ABOUT THIS EXERCISE – Below is a listing. Set down exactly the lines from the one containing "许多厂商为了获取更多的共享单车订单，拿了 30% 的预付款就可下单，一单还没结束，又接着接了第二单、第三单。一位接过" through the one containing "随着多地政府禁止投放新车、资", both ends included, and leave out the rest.

EXCERPTED RECORDS –
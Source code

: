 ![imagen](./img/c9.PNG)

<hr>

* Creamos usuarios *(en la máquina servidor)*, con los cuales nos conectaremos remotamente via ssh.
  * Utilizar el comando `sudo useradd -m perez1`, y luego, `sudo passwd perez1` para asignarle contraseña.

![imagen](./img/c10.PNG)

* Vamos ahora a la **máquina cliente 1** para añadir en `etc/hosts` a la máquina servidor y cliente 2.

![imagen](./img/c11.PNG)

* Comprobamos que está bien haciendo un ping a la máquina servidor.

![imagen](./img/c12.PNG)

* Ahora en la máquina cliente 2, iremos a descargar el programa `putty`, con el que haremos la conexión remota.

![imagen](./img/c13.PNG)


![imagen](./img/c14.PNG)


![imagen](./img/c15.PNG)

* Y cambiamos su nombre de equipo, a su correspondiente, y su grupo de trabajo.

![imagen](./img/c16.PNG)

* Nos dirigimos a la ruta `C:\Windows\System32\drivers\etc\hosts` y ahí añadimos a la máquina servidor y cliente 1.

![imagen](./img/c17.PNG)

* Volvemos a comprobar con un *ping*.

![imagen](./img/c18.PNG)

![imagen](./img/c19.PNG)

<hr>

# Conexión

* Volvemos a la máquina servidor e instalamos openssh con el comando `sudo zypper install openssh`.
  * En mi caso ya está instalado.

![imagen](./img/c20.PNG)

--

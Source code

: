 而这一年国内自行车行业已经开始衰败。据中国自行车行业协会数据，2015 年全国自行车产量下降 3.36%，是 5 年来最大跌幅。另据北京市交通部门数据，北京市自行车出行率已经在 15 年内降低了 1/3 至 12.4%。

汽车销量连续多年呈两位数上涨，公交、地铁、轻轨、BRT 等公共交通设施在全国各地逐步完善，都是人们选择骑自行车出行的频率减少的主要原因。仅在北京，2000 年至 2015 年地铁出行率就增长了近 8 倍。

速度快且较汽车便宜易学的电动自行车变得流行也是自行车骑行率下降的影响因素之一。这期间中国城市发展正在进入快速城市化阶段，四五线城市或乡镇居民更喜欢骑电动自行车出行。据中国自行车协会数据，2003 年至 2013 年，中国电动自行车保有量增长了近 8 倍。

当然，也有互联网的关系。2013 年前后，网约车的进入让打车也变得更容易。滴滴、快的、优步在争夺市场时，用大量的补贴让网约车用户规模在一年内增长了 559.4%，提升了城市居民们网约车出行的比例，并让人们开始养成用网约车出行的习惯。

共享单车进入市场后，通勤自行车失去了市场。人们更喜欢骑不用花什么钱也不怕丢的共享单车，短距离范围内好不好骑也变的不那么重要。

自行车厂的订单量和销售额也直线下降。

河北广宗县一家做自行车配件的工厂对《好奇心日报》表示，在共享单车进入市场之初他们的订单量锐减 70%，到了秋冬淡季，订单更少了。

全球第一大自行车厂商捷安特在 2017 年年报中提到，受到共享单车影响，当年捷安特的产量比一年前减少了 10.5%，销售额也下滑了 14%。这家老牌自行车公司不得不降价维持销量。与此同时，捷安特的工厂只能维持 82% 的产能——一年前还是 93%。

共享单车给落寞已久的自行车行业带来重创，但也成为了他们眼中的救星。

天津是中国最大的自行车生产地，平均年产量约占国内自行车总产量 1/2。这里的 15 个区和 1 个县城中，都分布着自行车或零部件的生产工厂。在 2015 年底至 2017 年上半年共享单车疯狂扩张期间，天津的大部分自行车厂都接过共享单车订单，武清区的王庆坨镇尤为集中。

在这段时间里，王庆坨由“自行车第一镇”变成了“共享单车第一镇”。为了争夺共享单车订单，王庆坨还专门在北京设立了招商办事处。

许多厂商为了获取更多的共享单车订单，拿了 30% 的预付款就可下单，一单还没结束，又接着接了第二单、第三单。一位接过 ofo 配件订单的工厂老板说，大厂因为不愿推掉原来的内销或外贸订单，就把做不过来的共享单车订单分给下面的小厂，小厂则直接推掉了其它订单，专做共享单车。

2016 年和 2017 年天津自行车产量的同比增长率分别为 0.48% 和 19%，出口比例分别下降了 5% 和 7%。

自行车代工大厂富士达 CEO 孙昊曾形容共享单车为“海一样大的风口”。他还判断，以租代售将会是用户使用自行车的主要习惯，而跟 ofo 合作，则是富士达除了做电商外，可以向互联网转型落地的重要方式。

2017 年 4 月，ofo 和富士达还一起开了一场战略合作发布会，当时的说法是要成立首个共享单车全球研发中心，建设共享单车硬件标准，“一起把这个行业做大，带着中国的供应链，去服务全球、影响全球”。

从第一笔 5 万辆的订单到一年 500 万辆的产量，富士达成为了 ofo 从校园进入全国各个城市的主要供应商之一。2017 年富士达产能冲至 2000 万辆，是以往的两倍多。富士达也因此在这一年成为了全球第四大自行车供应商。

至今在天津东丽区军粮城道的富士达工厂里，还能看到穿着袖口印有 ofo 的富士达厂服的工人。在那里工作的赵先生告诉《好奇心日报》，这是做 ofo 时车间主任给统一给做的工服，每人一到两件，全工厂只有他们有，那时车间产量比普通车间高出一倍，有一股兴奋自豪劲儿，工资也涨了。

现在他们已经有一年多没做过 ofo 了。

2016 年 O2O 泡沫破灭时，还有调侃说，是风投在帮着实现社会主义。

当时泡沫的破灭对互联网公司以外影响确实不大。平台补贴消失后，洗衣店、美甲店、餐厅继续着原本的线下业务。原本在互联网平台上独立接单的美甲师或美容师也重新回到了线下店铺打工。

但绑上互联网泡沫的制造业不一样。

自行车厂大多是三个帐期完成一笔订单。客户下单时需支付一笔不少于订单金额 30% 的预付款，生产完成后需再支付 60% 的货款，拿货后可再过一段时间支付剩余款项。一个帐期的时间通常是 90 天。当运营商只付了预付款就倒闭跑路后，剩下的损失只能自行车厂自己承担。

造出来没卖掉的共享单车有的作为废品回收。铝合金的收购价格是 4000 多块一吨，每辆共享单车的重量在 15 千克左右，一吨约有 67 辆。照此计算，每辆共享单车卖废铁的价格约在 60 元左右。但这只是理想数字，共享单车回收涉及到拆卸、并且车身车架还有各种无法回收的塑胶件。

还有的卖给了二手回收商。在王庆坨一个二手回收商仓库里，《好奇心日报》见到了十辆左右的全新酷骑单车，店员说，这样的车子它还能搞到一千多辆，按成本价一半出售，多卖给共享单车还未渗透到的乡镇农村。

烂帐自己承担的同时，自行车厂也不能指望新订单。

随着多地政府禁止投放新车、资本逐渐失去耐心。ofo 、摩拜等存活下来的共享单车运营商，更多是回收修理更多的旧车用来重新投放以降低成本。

TASK SOLUTION –
许多厂商为了获取更多的共享单车订单，拿了 30% 的预付款就可下单，一单还没结束，又接着接了第二单、第三单。一位接过 ofo 配件订单的工厂老板说，大厂因为不愿推掉原来的内销或外贸订单，就把做不过来的共享单车订单分给下面的小厂，小厂则直接推掉了其它订单，专做共享单车。

2016 年和 2017 年天津自行车产量的同比增长率分别为 0.48% 和 19%，出口比例分别下降了 5% 和 7%。

自行车代工大厂富士达 CEO 孙昊曾形容共享单车为“海一样大的风口”。他还判断，以租代售将会是用户使用自行车的主要习惯，而跟 ofo 合作，则是富士达除了做电商外，可以向互联网转型落地的重要方式。

2017 年 4 月，ofo 和富士达还一起开了一场战略合作发布会，当时的说法是要成立首个共享单车全球研发中心，建设共享单车硬件标准，“一起把这个行业做大，带着中国的供应链，去服务全球、影响全球”。

从第一笔 5 万辆的订单到一年 500 万辆的产量，富士达成为了 ofo 从校园进入全国各个城市的主要供应商之一。2017 年富士达产能冲至 2000 万辆，是以往的两倍多。富士达也因此在这一年成为了全球第四大自行车供应商。

至今在天津东丽区军粮城道的富士达工厂里，还能看到穿着袖口印有 ofo 的富士达厂服的工人。在那里工作的赵先生告诉《好奇心日报》，这是做 ofo 时车间主任给统一给做的工服，每人一到两件，全工厂只有他们有，那时车间产量比普通车间高出一倍，有一股兴奋自豪劲儿，工资也涨了。

现在他们已经有一年多没做过 ofo 了。

2016 年 O2O 泡沫破灭时，还有调侃说，是风投在帮着实现社会主义。

当时泡沫的破灭对互联网公司以外影响确实不大。平台补贴消失后，洗衣店、美甲店、餐厅继续着原本的线下业务。原本在互联网平台上独立接单的美甲师或美容师也重新回到了线下店铺打工。

但绑上互联网泡沫的制造业不一样。

自行车厂大多是三个帐期完成一笔订单。客户下单时需支付一笔不少于订单金额 30% 的预付款，生产完成后需再支付 60% 的货款，拿货后可再过一段时间支付剩余款项。一个帐期的时间通常是 90 天。当运营商只付了预付款就倒闭跑路后，剩下的损失只能自行车厂自己承担。

造出来没卖掉的共享单车有的作为废品回收。铝合金的收购价格是 4000 多块一吨，每辆共享单车的重量在 15 千克左右，一吨约有 67 辆。照此计算，每辆共享单车卖废铁的价格约在 60 元左右。但这只是理想数字，共享单车回收涉及到拆卸、并且车身车架还有各种无法回收的塑胶件。

还有的卖给了二手回收商。在王庆坨一个二手回收商仓库里，《好奇心日报》见到了十辆左右的全新酷骑单车，店员说，这样的车子它还能搞到一千多辆，按成本价一半出售，多卖给共享单车还未渗透到的乡镇农村。

烂帐自己承担的同时，自行车厂也不能指望新订单。

随着多地政府禁止投放新车、资本逐渐失去耐心。ofo 、摩拜等存活下来的共享单车运营商，更多是回收修理更多的旧车用来重新投放以降低成本。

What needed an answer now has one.